Nonstoichiometric oxygen in Mn–Ga–O spinels: reduction features of the oxides and their catalytic activity

The subject of this study was the content of oxygen in mixed oxides with the spinel structure Mn(1.7)Ga(1.3)O(4) that were synthesized by coprecipitation and thermal treatment in argon at 600–1200 °C. The study revealed the presence of excess oxygen in “low-temperature” oxides synthesized at 600–800 °C. The occurrence of superstoichiometric oxygen in the structure of Mn(1.7)Ga(1.3)O(4+δ) oxide indicates the formation of cationic vacancies, which shows up as a decreased lattice parameter in comparison with “high-temperature” oxides synthesized at 1000–1200 °C; the additional negative charge is compensated by an increased content of Mn(3+) cations according to XPS. The low-temperature oxides containing excess oxygen show a higher catalytic activity in CO oxidation as compared to the high-temperature oxides, the reaction temperature was 275 °C. For oxides prepared at 600 and 800 °C, catalytic activity was 0.0278 and 0.0048 cm(3) (CO) per g per s, and further increase in synthesis temperature leads to a drop in activity to zero.
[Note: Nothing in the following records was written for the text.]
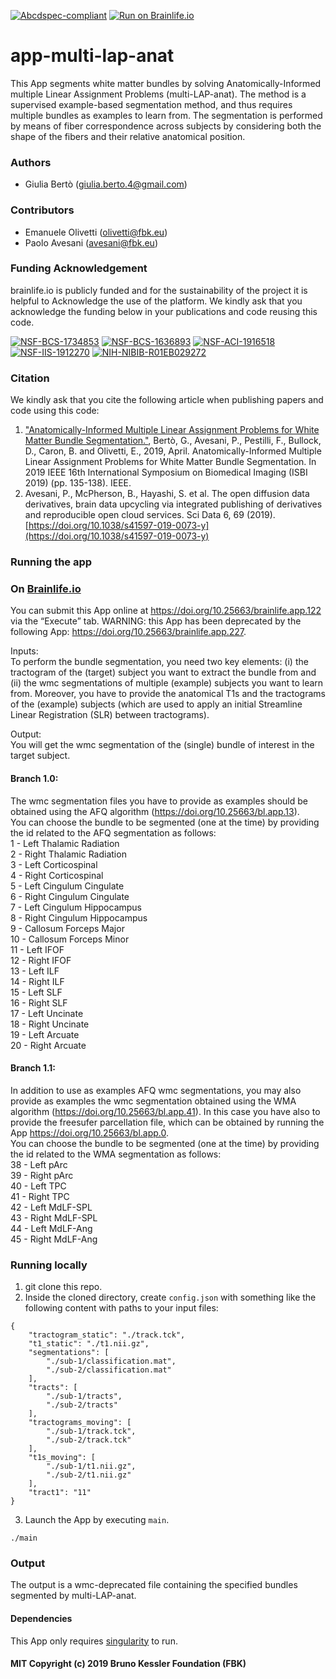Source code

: [![Abcdspec-compliant](https://img.shields.io/badge/ABCD_Spec-v1.1-green.svg)](https://github.com/brain-life/abcd-spec)
[![Run on Brainlife.io](https://img.shields.io/badge/Brainlife-bl.app.122-blue.svg)](https://doi.org/10.25663/brainlife.app.122)

# app-multi-lap-anat
This App segments white matter bundles by solving Anatomically-Informed multiple Linear Assignment Problems (multi-LAP-anat). The method is a supervised example-based segmentation method, and thus requires multiple bundles as examples to learn from. The segmentation is performed by means of fiber correspondence across subjects by considering both the shape of the fibers and their relative anatomical position.

### Authors
- Giulia Bertò (giulia.berto.4@gmail.com)

### Contributors
- Emanuele Olivetti (olivetti@fbk.eu)
- Paolo Avesani (avesani@fbk.eu)

### Funding Acknowledgement
brainlife.io is publicly funded and for the sustainability of the project it is helpful to Acknowledge the use of the platform. We kindly ask that you acknowledge the funding below in your publications and code reusing this code.

[![NSF-BCS-1734853](https://img.shields.io/badge/NSF_BCS-1734853-blue.svg)](https://nsf.gov/awardsearch/showAward?AWD_ID=1734853)
[![NSF-BCS-1636893](https://img.shields.io/badge/NSF_BCS-1636893-blue.svg)](https://nsf.gov/awardsearch/showAward?AWD_ID=1636893)
[![NSF-ACI-1916518](https://img.shields.io/badge/NSF_ACI-1916518-blue.svg)](https://nsf.gov/awardsearch/showAward?AWD_ID=1916518)
[![NSF-IIS-1912270](https://img.shields.io/badge/NSF_IIS-1912270-blue.svg)](https://nsf.gov/awardsearch/showAward?AWD_ID=1912270)
[![NIH-NIBIB-R01EB029272](https://img.shields.io/badge/NIH_NIBIB-R01EB029272-green.svg)](https://grantome.com/grant/NIH/R01-EB029272-01)

### Citation
We kindly ask that you cite the following article when publishing papers and code using this code: 
1. ["Anatomically-Informed Multiple Linear Assignment Problems for White Matter Bundle Segmentation."](https://doi.org/10.1109/ISBI.2019.8759174), Bertò, G., Avesani, P., Pestilli, F., Bullock, D., Caron, B. and Olivetti, E., 2019, April. Anatomically-Informed Multiple Linear Assignment Problems for White Matter Bundle Segmentation. In 2019 IEEE 16th International Symposium on Biomedical Imaging (ISBI 2019) (pp. 135-138). IEEE.
2. Avesani, P., McPherson, B., Hayashi, S. et al. The open diffusion data derivatives, brain data upcycling via integrated publishing of derivatives and reproducible open cloud services. Sci Data 6, 69 (2019). [https://doi.org/10.1038/s41597-019-0073-y](https://doi.org/10.1038/s41597-019-0073-y)

### Running the app
### On [Brainlife.io](http://brainlife.io/) 
You can submit this App online at https://doi.org/10.25663/brainlife.app.122 via the “Execute” tab. WARNING: this App has been deprecated by the following App: https://doi.org/10.25663/brainlife.app.227.

Inputs: \
To perform the bundle segmentation, you need two key elements: (i) the tractogram of the (target) subject you want to extract the bundle from and (ii) the wmc segmentations of multiple (example) subjects you want to learn from. Moreover, you have to provide the anatomical T1s and the tractograms of the (example) subjects (which are used to apply an initial Streamline Linear Registration (SLR) between tractograms).  

Output: \
You will get the wmc segmentation of the (single) bundle of interest in the target subject.

#### Branch 1.0:
The wmc segmentation files you have to provide as examples should be obtained using the AFQ algorithm (https://doi.org/10.25663/bl.app.13). \
You can choose the bundle to be segmented (one at the time) by providing the id related to the AFQ segmentation as follows: \
1 - Left Thalamic Radiation \
2 - Right Thalamic Radiation \
3 - Left Corticospinal \
4 - Right Corticospinal \
5 - Left Cingulum Cingulate \
6 - Right Cingulum Cingulate \
7 - Left Cingulum Hippocampus \
8 - Right Cingulum Hippocampus \
9 - Callosum Forceps Major \
10 - Callosum Forceps Minor \
11 - Left IFOF \
12 - Right IFOF \
13 - Left ILF \
14 - Right ILF \
15 - Left SLF \
16 - Right SLF \
17 - Left Uncinate \
18 - Right Uncinate \
19 - Left Arcuate \
20 - Right Arcuate 

#### Branch 1.1:
In addition to use as examples AFQ wmc segmentations, you may also provide as examples the wmc segmentation obtained using the WMA algorithm (https://doi.org/10.25663/bl.app.41). In this case you have also to provide the freesufer parcellation file, which can be obtained by running the App https://doi.org/10.25663/bl.app.0. \
You can choose the bundle to be segmented (one at the time) by providing the id related to the WMA segmentation as follows: \
38 - Left pArc \
39 - Right pArc \
40 - Left TPC \
41 - Right TPC \
42 - Left MdLF-SPL \
43 - Right MdLF-SPL \
44 - Left MdLF-Ang \
45 - Right MdLF-Ang 

### Running locally
1. git clone this repo.
2. Inside the cloned directory, create `config.json` with something like the following content with paths to your input files:
```
{
    "tractogram_static": "./track.tck",
    "t1_static": "./t1.nii.gz",
    "segmentations": [
        "./sub-1/classification.mat",           
        "./sub-2/classification.mat"
    ],
    "tracts": [
        "./sub-1/tracts",
        "./sub-2/tracts"
    ],
    "tractograms_moving": [
        "./sub-1/track.tck",
        "./sub-2/track.tck"
    ],
    "t1s_moving": [
        "./sub-1/t1.nii.gz",
        "./sub-2/t1.nii.gz"
    ],
    "tract1": "11"
}
```
3. Launch the App by executing `main`.
```
./main
```

### Output
The output is a wmc-deprecated file containing the specified bundles segmented by multi-LAP-anat.

#### Dependencies
This App only requires [singularity](https://sylabs.io/singularity/) to run.

#### MIT Copyright (c) 2019 Bruno Kessler Foundation (FBK)
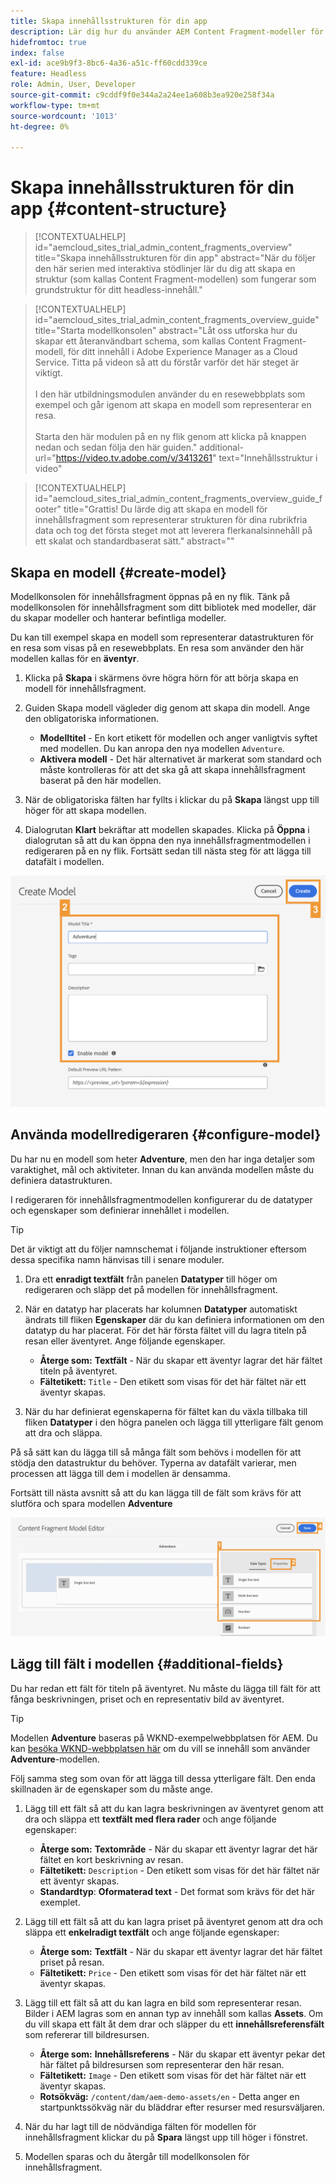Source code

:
 ```yaml
---
title: Skapa innehållsstrukturen för din app
description: Lär dig hur du använder AEM Content Fragment-modeller för att skapa en innehållsstruktur som fungerar som grund för ditt headless-innehåll.
hidefromtoc: true
index: false
exl-id: ace9b9f3-8bc6-4a36-a51c-ff60cdd339ce
feature: Headless
role: Admin, User, Developer
source-git-commit: c9cddf9f0e344a2a24ee1a608b3ea920e258f34a
workflow-type: tm+mt
source-wordcount: '1013'
ht-degree: 0%

---
```



# Skapa innehållsstrukturen för din app {#content-structure}

>[!CONTEXTUALHELP]
>id="aemcloud_sites_trial_admin_content_fragments_overview"
>title="Skapa innehållsstrukturen för din app"
>abstract="När du följer den här serien med interaktiva stödlinjer lär du dig att skapa en struktur (som kallas Content Fragment-modellen) som fungerar som grundstruktur för ditt headless-innehåll."

>[!CONTEXTUALHELP]
>id="aemcloud_sites_trial_admin_content_fragments_overview_guide"
>title="Starta modellkonsolen"
>abstract="Låt oss utforska hur du skapar ett återanvändbart schema, som kallas Content Fragment-modell, för ditt innehåll i Adobe Experience Manager as a Cloud Service. Titta på videon så att du förstår varför det här steget är viktigt. <br><br>I den här utbildningsmodulen använder du en resewebbplats som exempel och går igenom att skapa en modell som representerar en resa.<br><br>Starta den här modulen på en ny flik genom att klicka på knappen nedan och sedan följa den här guiden."
>additional-url="https://video.tv.adobe.com/v/3413261" text="Innehållsstruktur i video"

>[!CONTEXTUALHELP]
>id="aemcloud_sites_trial_admin_content_fragments_overview_guide_footer"
>title="Grattis! Du lärde dig att skapa en modell för innehållsfragment som representerar strukturen för dina rubrikfria data och tog det första steget mot att leverera flerkanalsinnehåll på ett skalat och standardbaserat sätt."
>abstract=""

## Skapa en modell {#create-model}

Modellkonsolen för innehållsfragment öppnas på en ny flik. Tänk på modellkonsolen för innehållsfragment som ditt bibliotek med modeller, där du skapar modeller och hanterar befintliga modeller.

Du kan till exempel skapa en modell som representerar datastrukturen för en resa som visas på en resewebbplats. En resa som använder den här modellen kallas för en **äventyr**.

1. Klicka på **Skapa** i skärmens övre högra hörn för att börja skapa en modell för innehållsfragment.

1. Guiden Skapa modell vägleder dig genom att skapa din modell. Ange den obligatoriska informationen.

   * **Modelltitel** - En kort etikett för modellen och anger vanligtvis syftet med modellen. Du kan anropa den nya modellen `Adventure`.
   * **Aktivera modell** - Det här alternativet är markerat som standard och måste kontrolleras för att det ska gå att skapa innehållsfragment baserat på den här modellen.

1. När de obligatoriska fälten har fyllts i klickar du på **Skapa** längst upp till höger för att skapa modellen.

1. Dialogrutan **Klart** bekräftar att modellen skapades. Klicka på **Öppna** i dialogrutan så att du kan öppna den nya innehållsfragmentmodellen i redigeraren på en ny flik. Fortsätt sedan till nästa steg för att lägga till datafält i modellen.

![Steg 2 och 3 av att skapa en modell för innehållsfragment](assets/do-not-localize/create-model.png)

## Använda modellredigeraren {#configure-model}

Du har nu en modell som heter **Adventure**, men den har inga detaljer som varaktighet, mål och aktiviteter. Innan du kan använda modellen måste du definiera datastrukturen.

I redigeraren för innehållsfragmentmodellen konfigurerar du de datatyper och egenskaper som definierar innehållet i modellen.

>[!TIP]
>
>Det är viktigt att du följer namnschemat i följande instruktioner eftersom dessa specifika namn hänvisas till i senare moduler.

1. Dra ett **enradigt textfält** från panelen **Datatyper** till höger om redigeraren och släpp det på modellen för innehållsfragment.

1. När en datatyp har placerats har kolumnen **Datatyper** automatiskt ändrats till fliken **Egenskaper** där du kan definiera informationen om den datatyp du har placerat. För det här första fältet vill du lagra titeln på resan eller äventyret. Ange följande egenskaper.

   * **Återge som:** **Textfält** - När du skapar ett äventyr lagrar det här fältet titeln på äventyret.
   * **Fältetikett:** `Title` - Den etikett som visas för det här fältet när ett äventyr skapas.

1. När du har definierat egenskaperna för fältet kan du växla tillbaka till fliken **Datatyper** i den högra panelen och lägga till ytterligare fält genom att dra och släppa.

På så sätt kan du lägga till så många fält som behövs i modellen för att stödja den datastruktur du behöver. Typerna av datafält varierar, men processen att lägga till dem i modellen är densamma.

Fortsätt till nästa avsnitt så att du kan lägga till de fält som krävs för att slutföra och spara modellen **Adventure**

![Steg ett, två och tre av fälten läggs till i modellen](assets/do-not-localize/define-model-fields.png)

## Lägg till fält i modellen {#additional-fields}

Du har redan ett fält för titeln på äventyret. Nu måste du lägga till fält för att fånga beskrivningen, priset och en representativ bild av äventyret.

>[!TIP]
>
>Modellen **Adventure** baseras på WKND-exempelwebbplatsen för AEM. Du kan [besöka WKND-webbplatsen här](https://wknd.site/us/en/adventures/yosemite-backpacking.html) om du vill se innehåll som använder **Adventure**-modellen.

Följ samma steg som ovan för att lägga till dessa ytterligare fält. Den enda skillnaden är de egenskaper som du måste ange.

1. Lägg till ett fält så att du kan lagra beskrivningen av äventyret genom att dra och släppa ett **textfält med flera rader** och ange följande egenskaper:

   * **Återge som:** **Textområde** - När du skapar ett äventyr lagrar det här fältet en kort beskrivning av resan.
   * **Fältetikett:** `Description` - Den etikett som visas för det här fältet när ett äventyr skapas.
   * **Standardtyp**: **Oformaterad text** - Det format som krävs för det här exemplet.

1. Lägg till ett fält så att du kan lagra priset på äventyret genom att dra och släppa ett **enkelradigt textfält** och ange följande egenskaper:

   * **Återge som:** **Textfält** - När du skapar ett äventyr lagrar det här fältet priset på resan.
   * **Fältetikett:** `Price` - Den etikett som visas för det här fältet när ett äventyr skapas.

1. Lägg till ett fält så att du kan lagra en bild som representerar resan. Bilder i AEM lagras som en annan typ av innehåll som kallas **Assets**. Om du vill skapa ett fält åt dem drar och släpper du ett **innehållsreferensfält** som refererar till bildresursen.

   * **Återge som:** **Innehållsreferens** - När du skapar ett äventyr pekar det här fältet på bildresursen som representerar den här resan.
   * **Fältetikett:** `Image` - Den etikett som visas för det här fältet när ett äventyr skapas.
   * **Rotsökväg:** `/content/dam/aem-demo-assets/en` - Detta anger en startpunktssökväg när du bläddrar efter resurser med resursväljaren.

1. När du har lagt till de nödvändiga fälten för modellen för innehållsfragment klickar du på **Spara** längst upp till höger i fönstret.

1. Modellen sparas och du återgår till modellkonsolen för innehållsfragment.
The process of oxygen loss by Mn(1.7)Ga(1.3)O(4+δ) was studied in detail by TPR, in situ XRD and XPS. It was found that the hydrogen reduction of Mn(1.7)Ga(1.3)O(4+δ) proceeds in two steps. In the first step, excess oxygen is removed, Mn(1.7)Ga(1.3)O(4+δ) → Mn(1.7)Ga(1.3)O(4). In the second step, Mn(3+) cations are reduced to Mn(2+) in the spinel structure with a release of manganese oxide as a single crystal phase, Mn(1.7)Ga(1.3)O(4) → Mn(2)Ga(1)O(4) + MnO.